THE RECORDS ::
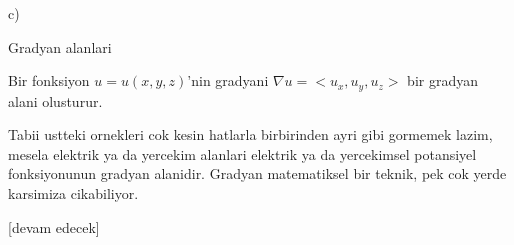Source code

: \documentclass[12pt,fleqn]{article}\usepackage{../../common}
\begin{document}
c)

Gradyan alanlari

Bir fonksiyon $u = u(x,y,z)$'nin gradyani $\nabla u = < u_x, u_y, u_z >$
bir gradyan alani olusturur.

Tabii ustteki ornekleri cok kesin hatlarla birbirinden ayri gibi gormemek lazim,
mesela elektrik ya da yercekim alanlari elektrik ya da yercekimsel potansiyel
fonksiyonunun gradyan alanidir. Gradyan matematiksel bir teknik, pek cok
yerde karsimiza cikabiliyor.









[devam edecek]
\end{document}

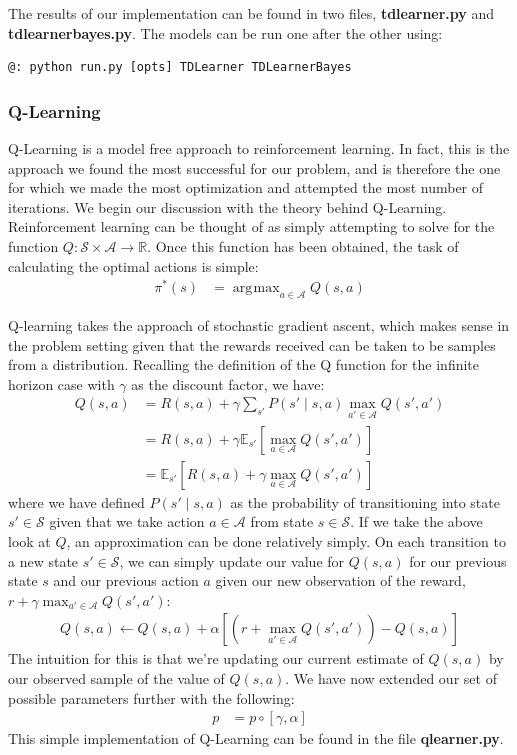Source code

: \documentclass[letterpaper]{article}
\DeclareMathOperator*{\argmax}{\arg\!\max}
\begin{document}
The results of our implementation can be found in two files, \textbf{tdlearner.py} and \textbf{tdlearnerbayes.py}. The models can be run one after the other using:
\begin{verbatim}
@: python run.py [opts] TDLearner TDLearnerBayes
\end{verbatim}

\subsubsection{Q-Learning}
\label{sec:q-learning}
Q-Learning is a model free approach to reinforcement learning. In fact, this is the approach we found the most successful for our problem, and is therefore the one for which we made the most optimization and attempted the most number of iterations. We begin our discussion with the theory behind Q-Learning. Reinforcement learning can be thought of as simply attempting to solve for the function $Q: \mathcal{S} \times \mathcal{A} \to \mathbb{R}$. Once this function has been obtained, the task of calculating the optimal actions is simple:
\begin{align}
\pi^*(s) &= \argmax_{a \in \mathcal{A}} Q(s,a)
\end{align}

Q-learning takes the approach of stochastic gradient ascent, which makes sense in the problem setting given that the rewards received can be taken to be samples from a distribution. Recalling the definition of the Q function for the infinite horizon case with $\gamma$ as the discount factor, we have:
\begin{align}
Q(s,a) &= R(s,a) + \gamma\sum_{s'}P(s' \mid s,a)\max_{a'\in\mathcal{A}} Q(s',a') \\
&= R(s,a) + \gamma \mathbb{E}_{s'}\left[\max_{a\in \mathcal{A}}Q(s',a') \right] \\
&= \mathbb{E}_{s'} \left[R(s,a) + \gamma\max_{a \in \mathcal{A}} Q(s',a') \right]
\end{align}
where we have defined $P(s' \mid s,a)$ as the probability of transitioning into state $s' \in \mathcal{S}$ given that we take action $a \in \mathcal{A}$ from state $s \in \mathcal{S}$. If we take the above look at $Q$, an approximation can be done relatively simply. On each transition to a new state $s' \in \mathcal{S}$, we can simply update our value for $Q(s,a)$ for our previous state $s$ and our previous action $a$ given our new observation of the reward, $r + \gamma \max_{a' \in \mathcal{A}}Q(s',a')$:
\begin{align}
Q(s,a) \leftarrow Q(s,a) + \alpha\left[(r + \max_{a' \in \mathcal{A}}Q(s',a')) - Q(s,a) \right] \label{eq:q_update}
\end{align}
The intuition for this is that we're updating our current estimate of $Q(s,a)$ by our observed sample of the value of $Q(s,a)$. We have now extended our set of possible parameters further with the following:
\begin{align}
p &= p \circ [\gamma, \alpha]
\end{align}
This simple implementation of Q-Learning can be found in the file \textbf{qlearner.py}. 
\end{document}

WHAT IS BEING ASKED :: Show every line of the records above that contains the word "label".

RESULT OF THIS TASK ::
\label{sec:q-learning}
Q(s,a) \leftarrow Q(s,a) + \alpha\left[(r + \max_{a' \in \mathcal{A}}Q(s',a')) - Q(s,a) \right] \label{eq:q_update}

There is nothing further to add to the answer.